2016 film by Kieran Darcy-Smith

The Duel is a 2016 American Western film directed by Kieran Darcy-Smith and written by Matt Cook. The film stars Liam Hemsworth, Emory Cohen, Woody Harrelson, and Alice Braga. The film was released for limited release and video on demand on June 24, 2016, by Lionsgate Premiere. It was released on DVD and Blu-Ray on August 23, 2016.

== Plot ==
On the Texas border, in 1887, Texas Ranger David Kingston is sent by Governor “Sul” Ross to the isolated town of Mount Hermon. Kingston is to investigate a series of murders and disappearances of Mexican citizens, in particular to search for Maria Calderon, the missing niece of a Mexican general who is threatening to invade to find her. In the town, preacher and mayor Abraham Brant - the man who killed Kingston's father in a ”Helena Duel” knife fight in 1866 - is keeping all the townsfolk in some kind of fearful grip. When Kingston arrives in town, the townsfolk act cold and hostile towards him, with the exception of Brant, who is smitten by Kingston's wife, Marisol.

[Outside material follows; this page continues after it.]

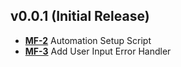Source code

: ## v0.0.1 (Initial Release)
* [**MF-2**](https://daniel-hengyu-xiang.atlassian.net/browse/MF-2) Automation Setup Script
* [**MF-3**](https://daniel-hengyu-xiang.atlassian.net/browse/MF-3) Add User Input Error Handler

Kingston hides his identity and purpose from Brant, appearing as a wandering traveler. Brant offers him the role of town sheriff, which the newcomer hesitantly accepts, hoping the position will cover him long enough to carry out his real investigation.

While Kingston explores the town and investigates the nearby Rio Grande for bodies, Brant manipulates a weak-spirited Marisol into becoming dependent on him. Marisol becomes Brant's willing consort, and betrays her husband's secrets. An abused prostitute named Naomi offers information to Kingston in exchange for getting her out of her troublesome life, but Brant and his men get their revenge by hanging her. Kingston learns Brant's secret - that he is abducting Mexicans to serve as prey for rich foreigners to hunt.

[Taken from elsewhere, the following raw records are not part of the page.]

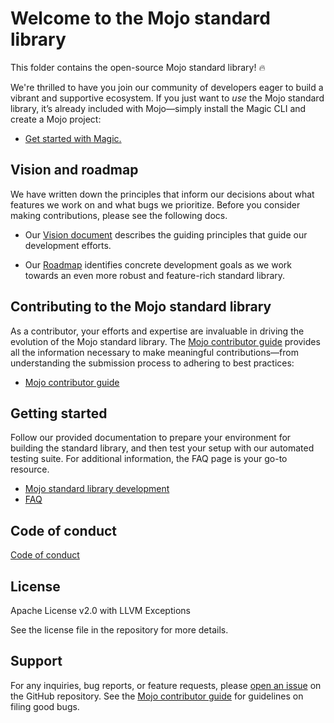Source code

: # Welcome to the Mojo standard library

This folder contains the open-source Mojo standard library! 🔥

We're thrilled to have you join our community of developers eager to build a
vibrant and supportive ecosystem. If you just want to *use* the Mojo standard
library, it’s already included with Mojo—simply install the Magic CLI and
create a Mojo project:

- [Get started with Magic.](https://docs.modular.com/magic/)

## Vision and roadmap

We have written down the principles that inform our decisions about what
features we work on and what bugs we prioritize. Before you consider making
contributions, please see the following docs.

- Our [Vision document](./docs/vision.md) describes the guiding principles that
guide our development efforts.

- Our [Roadmap](./docs/roadmap.md) identifies concrete development goals as we
work towards an even more robust and feature-rich standard library.

## Contributing to the Mojo standard library

As a contributor, your efforts and expertise are invaluable in driving the
evolution of the Mojo standard library. The [Mojo contributor
guide](../CONTRIBUTING.md) provides all the information necessary to make
meaningful contributions—from understanding the submission process to
adhering to best practices:

- [Mojo contributor guide](../CONTRIBUTING.md)

## Getting started

Follow our provided documentation to prepare your environment for building the
standard library, and then test your setup with our automated testing suite.
For additional information, the FAQ page is your go-to resource.

- [Mojo standard library development](./docs/development.md)
- [FAQ](./docs/faq.md)

## Code of conduct

[Code of conduct](../../CODE_OF_CONDUCT.md)

## License

Apache License v2.0 with LLVM Exceptions

See the license file in the repository for more details.

## Support

For any inquiries, bug reports, or feature requests, please [open an
issue](https://github.com/modular/modular/issues) on the GitHub repository. See
the [Mojo contributor guide](../CONTRIBUTING.md) for guidelines on filing good
bugs.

When Kingston confronts Brant and the townspeople, Brant's son Isaac challenges Kingston to a ”Helena Duel” knife fight. During the fight, Kingston is badly wounded before he kills Isaac. Kingston escapes, and frees a number of captured Mexicans from the remote prison compound, including Maria Calderon. Suffering from his knife wounds, Kingston hits Brant in a shootout while near the isolated compound, then pins Brant's leg under a boulder. When Kingston passes out, Brant cuts his own leg off and crawls to the wounded man. As he is about to cut Kingston's throat, Maria reappears and shoots Brant dead.

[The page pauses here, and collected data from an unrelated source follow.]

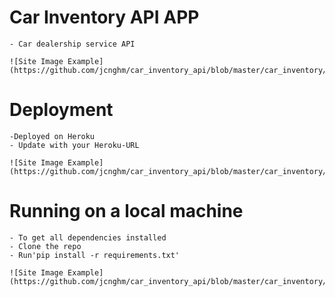 # Car Inventory API APP
    - Car dealership service API

    ![Site Image Example](https://github.com/jcnghm/car_inventory_api/blob/master/car_inventory/static/images/example1.PNG)

# Deployment
    -Deployed on Heroku
    - Update with your Heroku-URL

    ![Site Image Example](https://github.com/jcnghm/car_inventory_api/blob/master/car_inventory/static/images/example2.PNG)

# Running on a local machine
    - To get all dependencies installed
    - Clone the repo
    - Run'pip install -r requirements.txt'

    ![Site Image Example](https://github.com/jcnghm/car_inventory_api/blob/master/car_inventory/static/images/example3.PNG)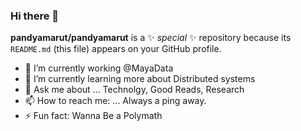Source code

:### Hi there 👋

**pandyamarut/pandyamarut** is a ✨ _special_ ✨ repository because its `README.md` (this file) appears on your GitHub profile.


- 🔭 I’m currently working @MayaData
- 🌱 I’m currently learning more about Distributed systems
- 💬 Ask me about ...
  Technolgy, Good Reads, Research
- 📫 How to reach me: ...
  Always a ping away.
- ⚡ Fun fact: Wanna Be a Polymath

Kingston dumps Brant's body in the Rio Grande near a dead scalped Mexican woman. The Mexican general is grateful to Kingston for getting Maria back. When men go back to the town and the prison, they find the town abandoned and no sign of the prison at all. Kingston is last seen riding off into the brush alone, staring up at the tree where Naomi was hung earlier by Brant.

== Production ==
On September 28, 2012, Kieran Darcy-Smith was set to direct the Helena, Texas set Western film (only briefly “appears” in the final film, set instead in the fictional Mount Hermon) based on Matt Cook's 2009 Black Listed script, which David Hoberman and Todd Lieberman were announced to produce for their Mandeville Films.

During 2014, a number of actors were attached to the film. On July 1, it was announced that Liam Hemsworth and Woody Harrelson would be starring in the lead roles of David Kingston and Abraham Brant, with the film then titled By Way of Helena. On August 29, Felicity Price was added to the cast. On September 5, William Hurt and Alice Braga joined the cast, and WestEnd Films was attached as handling international sales. (While Hurt was still reported as being in the film as late as an April 2016 article when the trailer was released online, and a June 2016 review showing him as playing Governor Ross, he does not actually appear - nor is he credited - in the final release.) Adam Rosenfelt and Maureen Meulen would finance the film and co-produce through their Atomic Entertainment. On October 2, Emory Cohen was added to the film to play Isaac. On October 9, Benedict Samuel joined the film to play Brit (renamed George in the final film, a British character) who visits the town with his father and brother to participate in the preacher's notorious manhunts.

Nicholas Hoult, Joel Edgerton and Jamie Bell were once attached to star in the film in 2013.

=== Filming ===
The filming began on September 15, 2014, in Greenwood, Mississippi. The shooting mostly took place at the former Florewood State Park, which was transformed into an Old West frontier town.

== Critical response ==
On review aggregator website Rotten Tomatoes, The Duel has an approval rating of 32%, based on 19 reviews, with a weighted average score of 5.17/10. On Metacritic, the film has a score of 42 out of 100, based on 9 critics, indicating "mixed or average reviews".